Young emphasizes that gamification also builds a sense of competence and gives students on all levels a chance to achieve.
“We’re motivated by our own progress,” he told USA Today. Schools, he said, often hinder progress when they emphasize grades over learning. “If I’m a C+ student, I usually get C+ grades. I’m still learning, but I never see my progress.” Where the learning process has been gamified, it’s accepted practice to measure progress through “additive” forms of recognition or points.
Twitch, Facebook Gaming, YouTube Gaming, game developers and others refer to gamers as a community. There’s the large gaming community with small gaming communities, centered around specific games or platforms, as an outgrowth of the bigger group. The focus on community is not accidental – gamers almost always get as much out of the social aspect of gaming as they do out of the game itself.
Matthew Farber, assistant professor of technology, innovation and pedagogy at the University of Northern Colorado connects that type of community to the social groups that schools should be building. “If you watch TV shows like WandaVision or Bridgerton” says Farber, “they have huge online communities. When you’re done watching them, you can go online and read about all the Easter eggs, then share memes with your friends. That’s belongingness, and games do that really well.”
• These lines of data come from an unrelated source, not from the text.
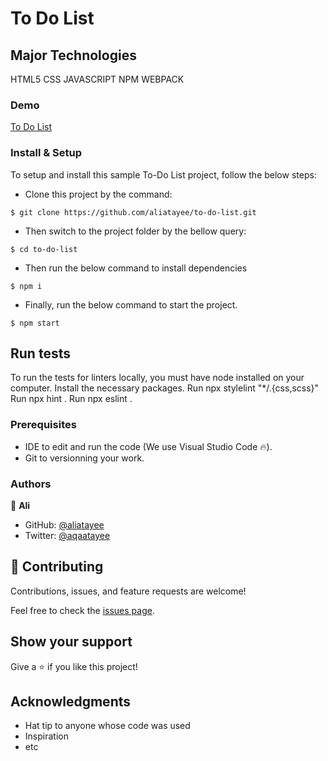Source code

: 
# To Do List

## Major Technologies
HTML5
CSS
JAVASCRIPT
NPM
WEBPACK
### Demo
[To Do List](https://aliatayee.github.io/to-do-list/)
### Install & Setup

To setup and install this sample To-Do List project, follow the below steps:
- Clone this project by the command: 

```
$ git clone https://github.com/aliatayee/to-do-list.git
```

- Then switch to the project folder by the bellow query:

```
$ cd to-do-list
```

- Then run the below command to install dependencies

```
$ npm i
```
- Finally, run the below command to start the project.

```
$ npm start
```

## Run tests 
To run the tests for linters locally, you must have node installed on your computer. Install the necessary packages. Run npx stylelint "*/.{css,scss}" Run npx hint . Run npx eslint .

### Prerequisites

- IDE to edit and run the code (We use Visual Studio Code 🔥).
- Git to versionning your work.

### Authors
👤 **Ali**

- GitHub: [@aliatayee](https://github.com/aliatayee)
- Twitter: [@aqaatayee](https://twitter.com/aqaatayee)


## 🤝 Contributing
Contributions, issues, and feature requests are welcome!

Feel free to check the [issues page](../../issues/).

## Show your support
Give a ⭐️ if you like this project!

## Acknowledgments
- Hat tip to anyone whose code was used
- Inspiration
- etc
A proper gamified classroom is one that turns learning into a team effort. Young says that “School by design is very competitive, but we want to make it a more inclusive and collaborative experience.”
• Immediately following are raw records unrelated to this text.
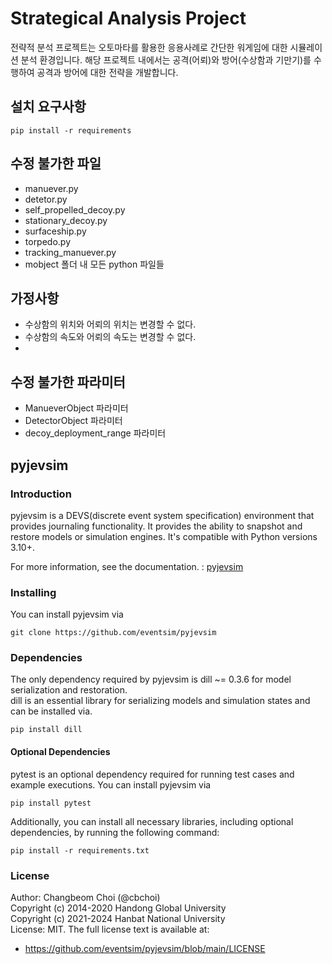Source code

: # Strategical Analysis Project
전략적 분석 프로젝트는 오토마타를 활용한 응용사례로 간단한 워게임에 대한 시뮬레이션 분석 환경입니다. 
해당 프로젝트 내에서는 공격(어뢰)와 방어(수상함과 기만기)를 수행하여 공격과 방어에 대한 전략을 개발합니다. 

## 설치 요구사항
```
pip install -r requirements
```

## 수정 불가한 파일
 - manuever.py
 - detetor.py
 - self_propelled_decoy.py
 - stationary_decoy.py
 - surfaceship.py
 - torpedo.py
 - tracking_manuever.py
 - mobject 폴더 내 모든 python 파일들

## 가정사항
 - 수상함의 위치와 어뢰의 위치는 변경할 수 없다. 
 - 수상함의 속도와 어뢰의 속도는 변경할 수 없다. 
 - 

## 수정 불가한 파라미터
 - ManueverObject 파라미터
 - DetectorObject 파라미터
 - decoy_deployment_range 파라미터

## pyjevsim
### Introduction
pyjevsim is a DEVS(discrete event system specification) environment that provides journaling functionality.
It provides the ability to snapshot and restore models or simulation engines.
It's compatible with Python versions 3.10+.
   
For more information, see the documentation. : [pyjevsim](https://pyjevsim.readthedocs.io/en/main/)
   
### Installing
You can install pyjevsim via
```
git clone https://github.com/eventsim/pyjevsim
```
   
### Dependencies
The only dependency required by pyjevsim is dill ~= 0.3.6 for model serialization and restoration.  
dill is an essential library for serializing models and simulation states and can be installed via. 
```
pip install dill
```
   
#### Optional Dependencies
pytest is an optional dependency required for running test cases and example executions. 
You can install pyjevsim via
```
pip install pytest
```
   
Additionally, you can install all necessary libraries, including optional dependencies, by running the following command:
```
pip install -r requirements.txt
```

### License   
Author: Changbeom Choi (@cbchoi)   
Copyright (c) 2014-2020 Handong Global University      
Copyright (c) 2021-2024 Hanbat National University    
License: MIT.  The full license text is available at:   
 - https://github.com/eventsim/pyjevsim/blob/main/LICENSE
In a gamified classrooms, assignments become “quests” with different missions required to allow the student to meet benchmarks. Michele Haiken, a middle school English teacher and author of Gamify Literacy: Boost Comprehension, Collaboration and Learning gives students points for assignments completed that they can then cash in for special classroom priviledges or prizes.
Her students have avatars, work in teams and have the chance to “level up” by advancing to increasingly complicated missions, earning badges and posting their progress. “What I love about gamification in the classroom is that it creates a growth mindset,” Haiken says. “When they’re playing a video game, and their character doesn’t make it to the next level, kids don’t quit and say, ‘I’m done with it.’ They go back and try to figure out what they can do differently to get to the next level.”
In the end it all comes down to the experience. Gamification creates a learner-driven environment that supports different learning styles and behaviors. Gamified classrooms have been shown to increase student participation and advancement and lead to a decrease in behavioral problems.
Young says, “Whether it’s online or offline, the experience of school is core to student outcomes. If we can design that experience to be empowering and meaningful for kids, it will motivate them to do the things they need to do to be good learners. And that will lead to better academic outcomes.”